**Task objective**
Every line of the material below should be retyped exactly.

**Data for processing**
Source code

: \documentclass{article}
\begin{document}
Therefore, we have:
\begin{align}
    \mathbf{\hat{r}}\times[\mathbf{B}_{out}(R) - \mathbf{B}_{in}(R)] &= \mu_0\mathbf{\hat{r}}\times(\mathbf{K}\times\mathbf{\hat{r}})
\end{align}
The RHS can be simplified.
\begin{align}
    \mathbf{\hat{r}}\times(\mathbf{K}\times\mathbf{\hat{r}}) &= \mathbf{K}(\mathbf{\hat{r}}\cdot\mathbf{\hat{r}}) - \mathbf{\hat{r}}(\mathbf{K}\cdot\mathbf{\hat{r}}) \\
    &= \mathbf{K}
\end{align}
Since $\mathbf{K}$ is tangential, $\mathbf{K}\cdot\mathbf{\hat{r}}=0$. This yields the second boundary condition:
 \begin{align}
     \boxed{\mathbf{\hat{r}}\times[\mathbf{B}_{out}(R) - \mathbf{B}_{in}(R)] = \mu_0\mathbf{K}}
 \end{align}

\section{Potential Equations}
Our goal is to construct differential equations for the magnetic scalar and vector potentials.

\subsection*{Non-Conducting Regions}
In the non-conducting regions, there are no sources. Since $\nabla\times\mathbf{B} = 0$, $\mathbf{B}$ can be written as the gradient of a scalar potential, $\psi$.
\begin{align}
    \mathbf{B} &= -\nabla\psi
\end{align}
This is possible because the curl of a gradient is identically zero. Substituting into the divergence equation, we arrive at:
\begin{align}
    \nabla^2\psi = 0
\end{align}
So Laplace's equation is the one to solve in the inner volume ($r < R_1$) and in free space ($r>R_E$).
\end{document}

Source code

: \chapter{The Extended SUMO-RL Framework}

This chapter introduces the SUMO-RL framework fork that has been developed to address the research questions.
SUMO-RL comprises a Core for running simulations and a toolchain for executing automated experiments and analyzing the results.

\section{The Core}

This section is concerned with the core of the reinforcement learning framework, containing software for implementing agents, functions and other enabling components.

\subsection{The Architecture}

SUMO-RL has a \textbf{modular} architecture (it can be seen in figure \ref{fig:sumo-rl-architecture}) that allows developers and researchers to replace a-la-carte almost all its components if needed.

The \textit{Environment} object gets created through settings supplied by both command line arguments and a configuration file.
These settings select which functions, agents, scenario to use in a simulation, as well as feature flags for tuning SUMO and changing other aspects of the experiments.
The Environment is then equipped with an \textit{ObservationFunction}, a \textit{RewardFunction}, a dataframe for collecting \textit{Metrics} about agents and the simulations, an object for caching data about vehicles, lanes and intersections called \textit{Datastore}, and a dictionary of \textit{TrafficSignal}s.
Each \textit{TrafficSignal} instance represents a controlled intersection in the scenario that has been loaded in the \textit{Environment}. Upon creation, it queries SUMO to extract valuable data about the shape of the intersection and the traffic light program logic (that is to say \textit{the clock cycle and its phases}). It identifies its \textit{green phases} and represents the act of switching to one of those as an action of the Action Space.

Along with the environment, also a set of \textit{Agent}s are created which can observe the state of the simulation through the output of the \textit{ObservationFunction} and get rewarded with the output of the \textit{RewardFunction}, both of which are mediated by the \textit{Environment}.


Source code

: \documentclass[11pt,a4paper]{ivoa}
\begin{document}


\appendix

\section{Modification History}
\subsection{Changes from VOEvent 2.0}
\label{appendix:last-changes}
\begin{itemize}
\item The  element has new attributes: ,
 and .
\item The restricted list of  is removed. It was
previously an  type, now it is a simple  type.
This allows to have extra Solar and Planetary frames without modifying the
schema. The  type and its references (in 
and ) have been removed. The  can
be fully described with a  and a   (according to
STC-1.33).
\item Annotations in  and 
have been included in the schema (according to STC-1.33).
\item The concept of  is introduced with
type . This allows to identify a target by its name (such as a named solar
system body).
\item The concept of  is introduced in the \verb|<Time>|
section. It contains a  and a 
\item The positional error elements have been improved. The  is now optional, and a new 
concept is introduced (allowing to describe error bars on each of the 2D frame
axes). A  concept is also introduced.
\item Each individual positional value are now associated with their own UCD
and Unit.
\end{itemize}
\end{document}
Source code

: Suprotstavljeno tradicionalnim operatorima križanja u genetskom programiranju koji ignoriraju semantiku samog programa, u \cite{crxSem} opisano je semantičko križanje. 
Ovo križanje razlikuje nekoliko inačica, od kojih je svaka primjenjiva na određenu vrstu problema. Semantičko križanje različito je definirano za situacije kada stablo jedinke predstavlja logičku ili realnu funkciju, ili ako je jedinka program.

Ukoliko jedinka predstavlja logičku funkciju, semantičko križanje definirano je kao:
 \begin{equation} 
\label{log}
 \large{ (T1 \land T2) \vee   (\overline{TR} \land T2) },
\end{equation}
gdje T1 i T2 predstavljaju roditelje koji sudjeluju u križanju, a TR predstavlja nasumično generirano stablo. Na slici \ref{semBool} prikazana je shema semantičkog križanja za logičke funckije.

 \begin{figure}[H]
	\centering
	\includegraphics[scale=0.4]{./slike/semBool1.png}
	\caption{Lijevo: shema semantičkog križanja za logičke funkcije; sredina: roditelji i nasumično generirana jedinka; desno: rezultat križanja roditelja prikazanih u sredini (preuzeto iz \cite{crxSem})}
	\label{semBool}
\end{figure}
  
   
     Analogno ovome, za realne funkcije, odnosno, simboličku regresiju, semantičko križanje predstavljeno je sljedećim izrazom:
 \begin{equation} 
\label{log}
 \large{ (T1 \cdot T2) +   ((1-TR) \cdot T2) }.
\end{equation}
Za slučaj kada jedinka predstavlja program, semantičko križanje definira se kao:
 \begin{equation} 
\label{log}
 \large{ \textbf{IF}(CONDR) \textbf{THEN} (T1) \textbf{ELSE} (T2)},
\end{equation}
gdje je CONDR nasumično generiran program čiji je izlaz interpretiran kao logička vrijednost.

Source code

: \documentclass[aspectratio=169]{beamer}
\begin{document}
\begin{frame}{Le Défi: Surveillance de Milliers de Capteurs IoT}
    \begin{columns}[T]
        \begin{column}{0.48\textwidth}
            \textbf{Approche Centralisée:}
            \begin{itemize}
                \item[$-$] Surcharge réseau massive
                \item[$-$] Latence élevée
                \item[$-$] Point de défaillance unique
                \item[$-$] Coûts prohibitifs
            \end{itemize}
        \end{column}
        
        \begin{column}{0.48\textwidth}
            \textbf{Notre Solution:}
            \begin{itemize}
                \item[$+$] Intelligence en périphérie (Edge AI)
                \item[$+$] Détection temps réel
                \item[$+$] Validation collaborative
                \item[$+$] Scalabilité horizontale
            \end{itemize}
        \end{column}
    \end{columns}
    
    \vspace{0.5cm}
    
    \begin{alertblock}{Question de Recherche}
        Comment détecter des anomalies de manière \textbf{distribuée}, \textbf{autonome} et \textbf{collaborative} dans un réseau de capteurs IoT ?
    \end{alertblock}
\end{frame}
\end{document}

**Reply**
Source code

: \documentclass{article}
\begin{document}
Therefore, we have:
\begin{align}
    \mathbf{\hat{r}}\times[\mathbf{B}_{out}(R) - \mathbf{B}_{in}(R)] &= \mu_0\mathbf{\hat{r}}\times(\mathbf{K}\times\mathbf{\hat{r}})
\end{align}
The RHS can be simplified.
\begin{align}
    \mathbf{\hat{r}}\times(\mathbf{K}\times\mathbf{\hat{r}}) &= \mathbf{K}(\mathbf{\hat{r}}\cdot\mathbf{\hat{r}}) - \mathbf{\hat{r}}(\mathbf{K}\cdot\mathbf{\hat{r}}) \\
    &= \mathbf{K}
\end{align}
Since $\mathbf{K}$ is tangential, $\mathbf{K}\cdot\mathbf{\hat{r}}=0$. This yields the second boundary condition:
 \begin{align}
     \boxed{\mathbf{\hat{r}}\times[\mathbf{B}_{out}(R) - \mathbf{B}_{in}(R)] = \mu_0\mathbf{K}}
 \end{align}

\section{Potential Equations}
Our goal is to construct differential equations for the magnetic scalar and vector potentials.

\subsection*{Non-Conducting Regions}
In the non-conducting regions, there are no sources. Since $\nabla\times\mathbf{B} = 0$, $\mathbf{B}$ can be written as the gradient of a scalar potential, $\psi$.
\begin{align}
    \mathbf{B} &= -\nabla\psi
\end{align}
This is possible because the curl of a gradient is identically zero. Substituting into the divergence equation, we arrive at:
\begin{align}
    \nabla^2\psi = 0
\end{align}
So Laplace's equation is the one to solve in the inner volume ($r < R_1$) and in free space ($r>R_E$).
\end{document}

Source code

: \chapter{The Extended SUMO-RL Framework}

This chapter introduces the SUMO-RL framework fork that has been developed to address the research questions.
SUMO-RL comprises a Core for running simulations and a toolchain for executing automated experiments and analyzing the results.

\section{The Core}

This section is concerned with the core of the reinforcement learning framework, containing software for implementing agents, functions and other enabling components.

\subsection{The Architecture}

SUMO-RL has a \textbf{modular} architecture (it can be seen in figure \ref{fig:sumo-rl-architecture}) that allows developers and researchers to replace a-la-carte almost all its components if needed.

The \textit{Environment} object gets created through settings supplied by both command line arguments and a configuration file.
These settings select which functions, agents, scenario to use in a simulation, as well as feature flags for tuning SUMO and changing other aspects of the experiments.
The Environment is then equipped with an \textit{ObservationFunction}, a \textit{RewardFunction}, a dataframe for collecting \textit{Metrics} about agents and the simulations, an object for caching data about vehicles, lanes and intersections called \textit{Datastore}, and a dictionary of \textit{TrafficSignal}s.
Each \textit{TrafficSignal} instance represents a controlled intersection in the scenario that has been loaded in the \textit{Environment}. Upon creation, it queries SUMO to extract valuable data about the shape of the intersection and the traffic light program logic (that is to say \textit{the clock cycle and its phases}). It identifies its \textit{green phases} and represents the act of switching to one of those as an action of the Action Space.

Along with the environment, also a set of \textit{Agent}s are created which can observe the state of the simulation through the output of the \textit{ObservationFunction} and get rewarded with the output of the \textit{RewardFunction}, both of which are mediated by the \textit{Environment}.


Source code

: \documentclass[11pt,a4paper]{ivoa}
\begin{document}


\appendix

\section{Modification History}
\subsection{Changes from VOEvent 2.0}
\label{appendix:last-changes}
\begin{itemize}
\item The  element has new attributes: ,
 and .
\item The restricted list of  is removed. It was
previously an  type, now it is a simple  type.
This allows to have extra Solar and Planetary frames without modifying the
schema. The  type and its references (in 
and ) have been removed. The  can
be fully described with a  and a   (according to
STC-1.33).
\item Annotations in  and 
have been included in the schema (according to STC-1.33).
\item The concept of  is introduced with
type . This allows to identify a target by its name (such as a named solar
system body).
\item The concept of  is introduced in the \verb|<Time>|
section. It contains a  and a 
\item The positional error elements have been improved. The  is now optional, and a new 
concept is introduced (allowing to describe error bars on each of the 2D frame
axes). A  concept is also introduced.
\item Each individual positional value are now associated with their own UCD
and Unit.
\end{itemize}
\end{document}
Source code

: Suprotstavljeno tradicionalnim operatorima križanja u genetskom programiranju koji ignoriraju semantiku samog programa, u \cite{crxSem} opisano je semantičko križanje. 
Ovo križanje razlikuje nekoliko inačica, od kojih je svaka primjenjiva na određenu vrstu problema. Semantičko križanje različito je definirano za situacije kada stablo jedinke predstavlja logičku ili realnu funkciju, ili ako je jedinka program.

Ukoliko jedinka predstavlja logičku funkciju, semantičko križanje definirano je kao:
 \begin{equation} 
\label{log}
 \large{ (T1 \land T2) \vee   (\overline{TR} \land T2) },
\end{equation}
gdje T1 i T2 predstavljaju roditelje koji sudjeluju u križanju, a TR predstavlja nasumično generirano stablo. Na slici \ref{semBool} prikazana je shema semantičkog križanja za logičke funckije.

 \begin{figure}[H]
	\centering
	\includegraphics[scale=0.4]{./slike/semBool1.png}
	\caption{Lijevo: shema semantičkog križanja za logičke funkcije; sredina: roditelji i nasumično generirana jedinka; desno: rezultat križanja roditelja prikazanih u sredini (preuzeto iz \cite{crxSem})}
	\label{semBool}
\end{figure}
  
   
     Analogno ovome, za realne funkcije, odnosno, simboličku regresiju, semantičko križanje predstavljeno je sljedećim izrazom:
 \begin{equation} 
\label{log}
 \large{ (T1 \cdot T2) +   ((1-TR) \cdot T2) }.
\end{equation}
Za slučaj kada jedinka predstavlja program, semantičko križanje definira se kao:
 \begin{equation} 
\label{log}
 \large{ \textbf{IF}(CONDR) \textbf{THEN} (T1) \textbf{ELSE} (T2)},
\end{equation}
gdje je CONDR nasumično generiran program čiji je izlaz interpretiran kao logička vrijednost.

Source code

: \documentclass[aspectratio=169]{beamer}
\begin{document}
\begin{frame}{Le Défi: Surveillance de Milliers de Capteurs IoT}
    \begin{columns}[T]
        \begin{column}{0.48\textwidth}
            \textbf{Approche Centralisée:}
            \begin{itemize}
                \item[$-$] Surcharge réseau massive
                \item[$-$] Latence élevée
                \item[$-$] Point de défaillance unique
                \item[$-$] Coûts prohibitifs
            \end{itemize}
        \end{column}
        
        \begin{column}{0.48\textwidth}
            \textbf{Notre Solution:}
            \begin{itemize}
                \item[$+$] Intelligence en périphérie (Edge AI)
                \item[$+$] Détection temps réel
                \item[$+$] Validation collaborative
                \item[$+$] Scalabilité horizontale
            \end{itemize}
        \end{column}
    \end{columns}
    
    \vspace{0.5cm}
    
    \begin{alertblock}{Question de Recherche}
        Comment détecter des anomalies de manière \textbf{distribuée}, \textbf{autonome} et \textbf{collaborative} dans un réseau de capteurs IoT ?
    \end{alertblock}
\end{frame}
\end{document}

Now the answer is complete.